State v. Pittman

699 S.E.2d 649, 207 N.C. App. 205, 2010 N.C. App. LEXIS 1859
CourtCourt of Appeals of North Carolina
DecidedSeptember 21, 2010
DocketCOA09-1190
StatusPublished
Cited by1 cases

This text of 699 S.E.2d 649 (State v. Pittman) is published on Counsel Stack Legal Research, covering Court of Appeals of North Carolina primary law. Counsel Stack provides free access to over 12 million legal documents including statutes, case law, regulations, and constitutions.

Bluebook
State v. Pittman, 699 S.E.2d 649, 207 N.C. App. 205, 2010 N.C. App. LEXIS 1859 (N.C. Ct. App. 2010).

Opinion

ERVIN, Judge.

Defendant Shadeek Pittman appeals from judgment entered by the trial court sentencing him to life imprisonment without parole in the custody of the North Carolina Department of Correction based on a jury verdict finding Defendant guilty of first-degree murder. After careful consideration of Defendant’s challenge to the trial court’s judgment in light of the record and the applicable law, we find that Defendant received a fair trial, free from prejudicial error, and that the trial court’s judgment should remain undisturbed.

*206 I. Factual Background

A. State’s Evidence

On 17 July 2007, Larry McLean, who had known Defendant for two or three years, rode his bicycle to a convenience store in Greenville, North Carolina. Mr. McLean had a number of criminal convictions and admitted having used marijuana. At the convenience store, Mr. McLean saw Defendant, who was also riding a bike. While Defendant and Mr. McLean talked in the parking lot, Kenneth DeWayne Andrews arrived and entered the store. When Mr. Andrews exited the store, he asked Defendant if he wanted to fight and said, “You still want to do that... we can go on the side or we can go ahead and do it now.” Mr. Andrews accused Defendant of having stolen his wallet and pants, leading Defendant to point out that he had returned Mr. Andrews’ pants. During the time they were at the convenience store, Defendant told Mr. McLean that Mr. Andrews had threatened Jessica Benson, the mother of Defendant’s son, while they were at a park, a statement that Mr. Andrews did not dispute.

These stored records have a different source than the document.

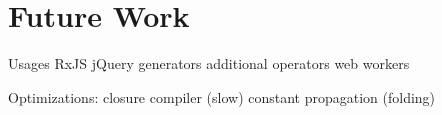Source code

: \chapter{Future Work}

Usages
RxJS
jQuery
generators
additional operators
web workers

Optimizations:
closure compiler (slow)
constant propagation (folding)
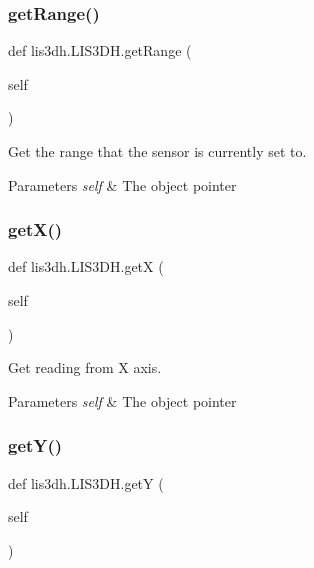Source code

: \subsubsection{\texorpdfstring{get\+Range()}{getRange()}}
{\footnotesize\ttfamily def lis3dh.\+L\+I\+S3\+D\+H.\+get\+Range (\begin{DoxyParamCaption}\item[{}]{self }\end{DoxyParamCaption})}



Get the range that the sensor is currently set to. 


\begin{DoxyParams}{Parameters}
{\em self} & The object pointer \\
\hline
\end{DoxyParams}
\mbox{\label{classlis3dh_1_1_l_i_s3_d_h_a3b0455f4540add2bddabec0bdc4e0f65}} 
\subsubsection{\texorpdfstring{get\+X()}{getX()}}
{\footnotesize\ttfamily def lis3dh.\+L\+I\+S3\+D\+H.\+getX (\begin{DoxyParamCaption}\item[{}]{self }\end{DoxyParamCaption})}



Get reading from X axis. 


\begin{DoxyParams}{Parameters}
{\em self} & The object pointer \\
\hline
\end{DoxyParams}
\mbox{\label{classlis3dh_1_1_l_i_s3_d_h_a0939f6296902553b2cc3cd75e5adec99}} 
\subsubsection{\texorpdfstring{get\+Y()}{getY()}}
{\footnotesize\ttfamily def lis3dh.\+L\+I\+S3\+D\+H.\+getY (\begin{DoxyParamCaption}\item[{}]{self }\end{DoxyParamCaption})}




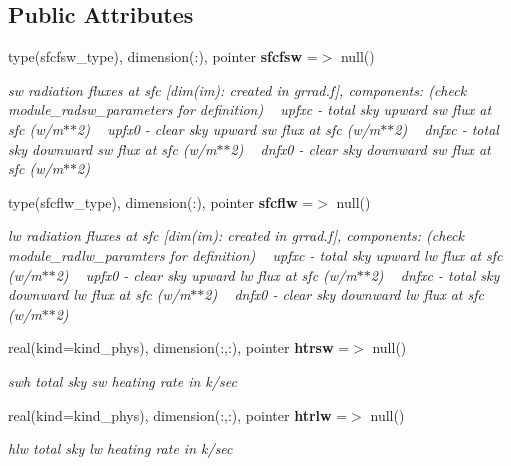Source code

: \subsection*{Public Attributes}
\begin{DoxyCompactItemize}
\item 
type(sfcfsw\+\_\+type), dimension(\+:), pointer \textbf{ sfcfsw} =$>$ null()
\begin{DoxyCompactList}\small\item\em sw radiation fluxes at sfc [dim(im)\+: created in grrad.\+f], components\+: (check module\+\_\+radsw\+\_\+parameters for definition) ~\newline
 upfxc -\/ total sky upward sw flux at sfc (w/m$\ast$$\ast$2) ~\newline
 upfx0 -\/ clear sky upward sw flux at sfc (w/m$\ast$$\ast$2) ~\newline
 dnfxc -\/ total sky downward sw flux at sfc (w/m$\ast$$\ast$2) ~\newline
 dnfx0 -\/ clear sky downward sw flux at sfc (w/m$\ast$$\ast$2) \end{DoxyCompactList}\item 
type(sfcflw\+\_\+type), dimension(\+:), pointer \textbf{ sfcflw} =$>$ null()
\begin{DoxyCompactList}\small\item\em lw radiation fluxes at sfc [dim(im)\+: created in grrad.\+f], components\+: (check module\+\_\+radlw\+\_\+paramters for definition) ~\newline
 upfxc -\/ total sky upward lw flux at sfc (w/m$\ast$$\ast$2) ~\newline
 upfx0 -\/ clear sky upward lw flux at sfc (w/m$\ast$$\ast$2) ~\newline
 dnfxc -\/ total sky downward lw flux at sfc (w/m$\ast$$\ast$2) ~\newline
 dnfx0 -\/ clear sky downward lw flux at sfc (w/m$\ast$$\ast$2) \end{DoxyCompactList}\item 
real(kind=kind\+\_\+phys), dimension(\+:,\+:), pointer \textbf{ htrsw} =$>$ null()
\begin{DoxyCompactList}\small\item\em swh total sky sw heating rate in k/sec \end{DoxyCompactList}\item 
real(kind=kind\+\_\+phys), dimension(\+:,\+:), pointer \textbf{ htrlw} =$>$ null()
\begin{DoxyCompactList}\small\item\em hlw total sky lw heating rate in k/sec \end{DoxyCompactList}\item 

\end{DoxyCompactItemize}

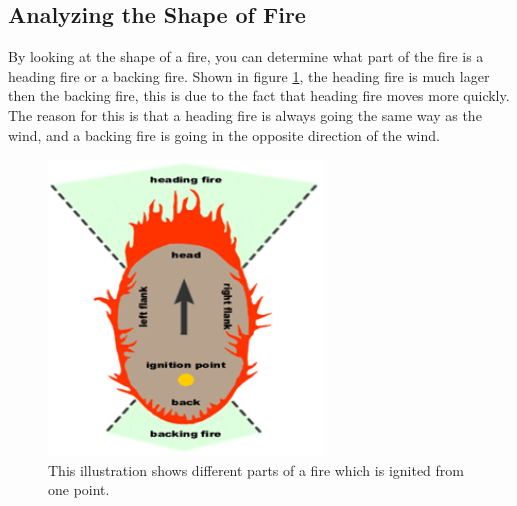 \subsection{Analyzing the Shape of Fire}
By looking at the shape of a fire, you can determine what part of the fire is a heading fire or a backing fire. Shown in figure \ref{fig:fire-ignition}, the heading fire is much lager then the backing fire, this is due to the fact that heading fire moves more quickly. The reason for this is that a heading fire is always going the same way as the wind, and a backing fire is going in the opposite direction of the wind.
\begin{figure}[here]
  \centering
      \includegraphics[width=0.65\textwidth]{theory/graphics/fire-ignition.png}
  \caption{ This illustration shows different parts of a fire which is ignited from one point. }
  \label{fig:fire-ignition}
\end{figure}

Although Mr. McLean urged Defendant and Mr. Andrews to end their feud, Defendant and Mr. Andrews continued to argue. Mr. McLean did not, however, see either Defendant or Mr. Andrews make a threatening gesture or display a weapon. However, Defendant did have a gun in his pocket on that occasion. According to Mr. McLean, Mr. Andrews was “fussing with [Defendant] about the pants and his wallet.” When Defendant referred to a video he had made of Mr. Andrews’ daughter, Mr. Andrews complained that the video “didn’t come out right.” Mr. McLean testified that Defendant and Mr. Andrews “kept going back and forth about the film, the wallet, [and the] pants.” Finally, Mr. Andrews stated to Defendant that:

[W]hen you see me at [the] K&A [convenience store] you need to go to Kings [convenience store]. And if I’m at Kings you need to go to K&A, and if I’m walking down the street you need to cross over.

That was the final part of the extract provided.